The non-transferability of permits has been announced as a feminist measure, as it will affect parental co-responsibility and solve gender discrimination in the labour market. However, PETRA has responded to these two premises. On the one hand, as long as parental leave is limited, many mothers will continue to enjoy excess and shorter working hours, and employers know that. On the other hand, the non-obligatory granting of permits assumes the paradox that men who do not intend to engage in care can give up, while parents with a high commitment of care will meet the limit of sixteen weeks. In addition, PETRA argues that, being the maternity leave of the Spanish State the shortest in Europe, the prolongation of paternity is not a feminist: to allocate public money to men who have not manifested their will to take care of themselves (here we have the anecdotal percentages of leave) implies a fortification of their privileges.
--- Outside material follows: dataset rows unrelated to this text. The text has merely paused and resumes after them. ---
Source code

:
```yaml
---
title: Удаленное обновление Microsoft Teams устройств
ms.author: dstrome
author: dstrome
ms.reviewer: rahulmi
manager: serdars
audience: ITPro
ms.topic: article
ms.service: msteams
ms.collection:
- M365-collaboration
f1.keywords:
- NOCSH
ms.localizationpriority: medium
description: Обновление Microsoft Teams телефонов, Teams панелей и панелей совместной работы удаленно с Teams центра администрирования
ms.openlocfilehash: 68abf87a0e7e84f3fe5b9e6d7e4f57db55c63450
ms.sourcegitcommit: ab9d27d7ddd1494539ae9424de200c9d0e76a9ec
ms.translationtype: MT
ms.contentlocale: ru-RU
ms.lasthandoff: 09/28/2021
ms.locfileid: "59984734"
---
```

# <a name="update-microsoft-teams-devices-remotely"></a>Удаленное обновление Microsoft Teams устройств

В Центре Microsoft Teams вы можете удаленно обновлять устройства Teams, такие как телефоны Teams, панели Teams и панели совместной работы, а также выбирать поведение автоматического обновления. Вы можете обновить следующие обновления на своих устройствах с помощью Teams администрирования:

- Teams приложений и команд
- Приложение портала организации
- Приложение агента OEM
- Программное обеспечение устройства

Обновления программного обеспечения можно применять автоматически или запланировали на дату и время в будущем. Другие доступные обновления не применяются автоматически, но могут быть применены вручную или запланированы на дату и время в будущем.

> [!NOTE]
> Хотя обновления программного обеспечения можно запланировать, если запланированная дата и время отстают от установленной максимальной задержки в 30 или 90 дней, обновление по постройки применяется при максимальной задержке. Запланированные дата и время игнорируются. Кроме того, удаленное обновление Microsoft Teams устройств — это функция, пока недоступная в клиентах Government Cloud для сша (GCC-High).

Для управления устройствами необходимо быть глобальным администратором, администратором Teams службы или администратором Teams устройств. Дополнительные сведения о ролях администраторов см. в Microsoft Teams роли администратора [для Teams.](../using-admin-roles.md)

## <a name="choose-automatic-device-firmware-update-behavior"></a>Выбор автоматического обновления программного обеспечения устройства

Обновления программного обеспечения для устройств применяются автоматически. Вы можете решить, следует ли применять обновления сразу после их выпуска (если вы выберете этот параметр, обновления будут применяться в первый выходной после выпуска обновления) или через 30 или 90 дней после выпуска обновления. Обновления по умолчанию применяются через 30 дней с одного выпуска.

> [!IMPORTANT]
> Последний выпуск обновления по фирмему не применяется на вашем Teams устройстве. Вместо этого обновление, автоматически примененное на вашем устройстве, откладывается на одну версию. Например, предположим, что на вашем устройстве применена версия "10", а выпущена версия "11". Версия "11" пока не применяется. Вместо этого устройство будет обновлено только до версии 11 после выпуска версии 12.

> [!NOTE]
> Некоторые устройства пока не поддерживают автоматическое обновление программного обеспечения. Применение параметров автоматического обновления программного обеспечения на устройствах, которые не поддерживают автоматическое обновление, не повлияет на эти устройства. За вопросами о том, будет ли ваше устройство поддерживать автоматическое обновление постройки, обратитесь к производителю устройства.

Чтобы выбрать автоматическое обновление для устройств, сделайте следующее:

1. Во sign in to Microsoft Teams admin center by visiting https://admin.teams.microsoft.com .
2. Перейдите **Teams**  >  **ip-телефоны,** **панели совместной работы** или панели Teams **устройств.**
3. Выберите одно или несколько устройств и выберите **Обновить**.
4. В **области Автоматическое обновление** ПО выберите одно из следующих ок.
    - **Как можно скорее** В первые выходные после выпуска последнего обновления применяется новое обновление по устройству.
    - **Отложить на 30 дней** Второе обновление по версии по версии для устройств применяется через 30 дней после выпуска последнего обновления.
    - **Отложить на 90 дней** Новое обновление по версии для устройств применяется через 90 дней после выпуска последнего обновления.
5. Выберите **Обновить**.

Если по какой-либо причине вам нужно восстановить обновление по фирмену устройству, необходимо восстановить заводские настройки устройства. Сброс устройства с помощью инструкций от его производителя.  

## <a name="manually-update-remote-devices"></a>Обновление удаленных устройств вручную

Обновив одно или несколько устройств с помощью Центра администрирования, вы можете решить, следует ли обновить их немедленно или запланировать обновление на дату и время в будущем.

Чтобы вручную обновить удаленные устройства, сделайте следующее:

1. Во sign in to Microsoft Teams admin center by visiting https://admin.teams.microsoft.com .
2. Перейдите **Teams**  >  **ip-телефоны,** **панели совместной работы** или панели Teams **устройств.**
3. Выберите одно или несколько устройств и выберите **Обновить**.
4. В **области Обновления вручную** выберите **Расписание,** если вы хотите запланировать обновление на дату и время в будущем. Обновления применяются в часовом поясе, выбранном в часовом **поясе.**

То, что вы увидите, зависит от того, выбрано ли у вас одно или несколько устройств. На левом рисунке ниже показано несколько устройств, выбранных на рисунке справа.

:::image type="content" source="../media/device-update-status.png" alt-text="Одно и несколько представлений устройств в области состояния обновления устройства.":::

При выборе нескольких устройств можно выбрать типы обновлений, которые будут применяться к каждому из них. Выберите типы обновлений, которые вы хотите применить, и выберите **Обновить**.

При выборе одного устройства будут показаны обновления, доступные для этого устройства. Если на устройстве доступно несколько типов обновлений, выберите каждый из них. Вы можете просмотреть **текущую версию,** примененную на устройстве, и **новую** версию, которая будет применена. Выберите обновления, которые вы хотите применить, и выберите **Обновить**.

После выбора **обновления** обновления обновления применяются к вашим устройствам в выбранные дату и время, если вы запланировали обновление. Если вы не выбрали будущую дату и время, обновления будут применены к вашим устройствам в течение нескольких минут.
In any case, like my lesbian mother, I would like to add that it bothers me that a measure to force co-responsibility in heterosexual couples is also imposed on non-heteronormative families. Gender is not the only crack: when one partner has a living wage and the other is unemployed or precarious, it is a strategic transfer option.

Another conflicting point is that PETRA demands public policies that support pregnancy, childbirth, puerperium and breastfeeding, and many feminists find this discourse essentialist and biologicist. I believe that for most sixteen weeks it is not enough to guarantee physical, psychological and emotional composition. Moreover, this length is contradictory to the lactation model (lactation on demand) highly recommended in public health. Once again, leave is the solution for many and in that choice is conditioned by class.
Don't believe, being the mouthpiece at the crack, it's weird and uncomfortable for me to crawl into the feminism of difference. It is clear that extending permits and breaking the heterosexistential logic of father/mother permits is a step forward. Well, let's move on. Overcoming polarization, identifying consensus and accepting the different ways of understanding, feeling and shaping feminist motherhood.